ARCNET (Attached Resource Computer NETwork)
ARCNET is one of the oldest, simplest, and least expensive types of Local-Area Network protocol, similar in purpose to Ethernet or Token Ring. ARCNET was the first widely available networking system for microcomputers and became popular in the 1980s for office automation tasks. ARCnet was introduced by Data-point Corporation in 1977.
A special advantage of ARCNET is that it permits various types of transmission media – twisted-pair wire, coaxial cable, and fiber optic cable – to be mixed on the same network. The specification is ANSI 878.1. It can have up to 255 nodes per network.
A new specification, called ARCnet Plus, will support data rates of 20 Mbps
Ethernet is a family of computer networking technologies for local area networks commercially introduced in 1980. Standardized in IEEE 802.3, Ethernet has largely replaced competing wired local area network technologies. Ethernet uses a bus or star topology Network and supports data transfer rates of 10 Mbps.
Ethernet Network uses the CSMA/CD access method to handle simultaneous demands. It is one of the most widely implemented LAN standards. A newer version of Ethernet Network, called 100Base-T (or Fast Ethernet), supports data transfer rates of 100 Mbps.

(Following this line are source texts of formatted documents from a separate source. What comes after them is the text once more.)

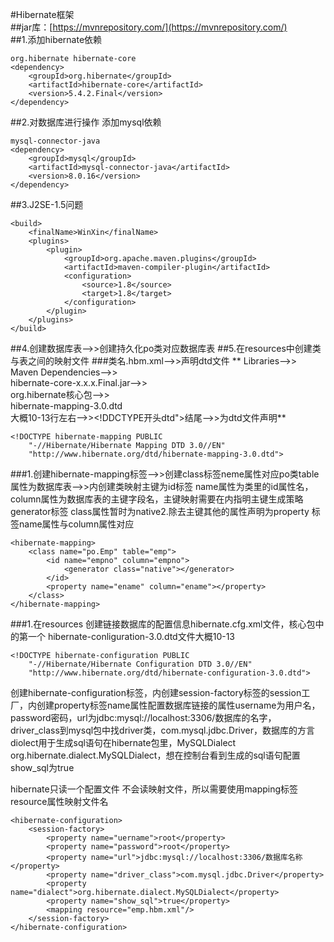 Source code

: #Hibernate框架  
##jar库：[https://mvnrepository.com/](https://mvnrepository.com/)  
##1.添加hibernate依赖  

	org.hibernate hibernate-core  
	<dependency>  
    	<groupId>org.hibernate</groupId>  
    	<artifactId>hibernate-core</artifactId>  
		<version>5.4.2.Final</version>  
	</dependency>  

##2.对数据库进行操作 添加mysql依赖  

	mysql-connector-java  
	<dependency>  
  		<groupId>mysql</groupId>  
  		<artifactId>mysql-connector-java</artifactId>  
  		<version>8.0.16</version>  
  	</dependency>  

##3.J2SE-1.5问题  

	<build>  
		<finalName>WinXin</finalName>  
		<plugins>  
			<plugin>   
				<groupId>org.apache.maven.plugins</groupId>    
				<artifactId>maven-compiler-plugin</artifactId>  
				<configuration>  
					<source>1.8</source>   
					<target>1.8</target>   
				</configuration>  
			</plugin>   
		</plugins>   
	</build>  

##4.创建数据库表-->>创建持久化po类对应数据库表
##5.在resources中创建类与表之间的映射文件
###类名.hbm.xml-->>声明dtd文件
**	Libraries-->>  
	Maven Dependencies-->>  
	hibernate-core-x.x.x.Final.jar-->>  
	org.hibernate核心包-->>  
	hibernate-mapping-3.0.dtd  
	大概10-13行左右-->><!DDCTYPE开头dtd">结尾-->>为dtd文件声明**  

	<!DOCTYPE hibernate-mapping PUBLIC  
		"-//Hibernate/Hibernate Mapping DTD 3.0//EN"  
		"http://www.hibernate.org/dtd/hibernate-mapping-3.0.dtd">
	
###1.创建hibernate-mapping标签-->>创建class标签neme属性对应po类table属性为数据库表-->>内创建类映射主键为id标签 name属性为类里的id属性名，column属性为数据库表的主键字段名，主键映射需要在内指明主键生成策略generator标签 class属性暂时为native2.除去主键其他的属性声明为property 标签name属性与column属性对应 

	<hibernate-mapping>  
		<class name="po.Emp" table="emp">  
			<id name="empno" column="empno">  
				<generator class="native"></generator>  
			</id>  
			<property name="ename" column="ename"></property>  
		</class>  
	</hibernate-mapping>

###1.在resources 创建链接数据库的配置信息hibernate.cfg.xml文件，核心包中的第一个 hibernate-conliguration-3.0.dtd文件大概10-13  

	<!DOCTYPE hibernate-configuration PUBLIC  
		"-//Hibernate/Hibernate Configuration DTD 3.0//EN"  
		"http://www.hibernate.org/dtd/hibernate-configuration-3.0.dtd">  

创建hibernate-configuration标签，内创建session-factory标签的session工厂，内创建property标签name属性配置数据库链接的属性username为用户名，password密码，url为jdbc:mysql://localhost:3306/数据库的名字，driver_class到mysql包中找driver类，com.mysql.jdbc.Driver，数据库的方言diolect用于生成sql语句在hibernate包里，MySQLDialect org.hibernate.dialect.MySQLDialect，想在控制台看到生成的sql语句配置show_sql为true

hibernate只读一个配置文件 不会读映射文件，所以需要使用mapping标签 resource属性映射文件名  

	<hibernate-configuration>  
		<session-factory>  
			<property name="uername">root</property>  
			<property name="password">root</property>  
			<property name="url">jdbc:mysql://localhost:3306/数据库名称</property>  
			<property name="driver_class">com.mysql.jdbc.Driver</property>  
			<property name="dialect">org.hibernate.dialect.MySQLDialect</property>  
			<property name="show_sql">true</property>  
			<mapping resource="emp.hbm.xml"/>  
		</session-factory>  
	</hibernate-configuration>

And the newest version, Gigabit Ethernet supports data rates of 1 gigabit (1,000 megabits) per second. Ethernet is a physical and data link layer technology for local area networks (LANs). Ethernet Network was invented by engineer Robert Metcalfe.
2. MAN (Metropolitan Area Networks)
MAN stands for Metropolitan Area Networks is one of a number of types of networks. A relatively new type of network is a MAN. A single city is covered by the MAN, which is bigger than a local area network. Rarely exceeding 100 KM in length, MANs usually combine various pieces of hardware and transmission media. It can connect multiple LANs into one bigger network, allowing resources to be shared between LANs and devices, or it can be a single network like a cable TV network.
A MAN can be created as a single network such as Cable TV Network, covering the entire city or a group of several Local Area Networks (LANs). It this way resource can be shared from LAN to LAN and from computer to computer also. MANs are usually owned by large organizations to interconnect its various branches across a city.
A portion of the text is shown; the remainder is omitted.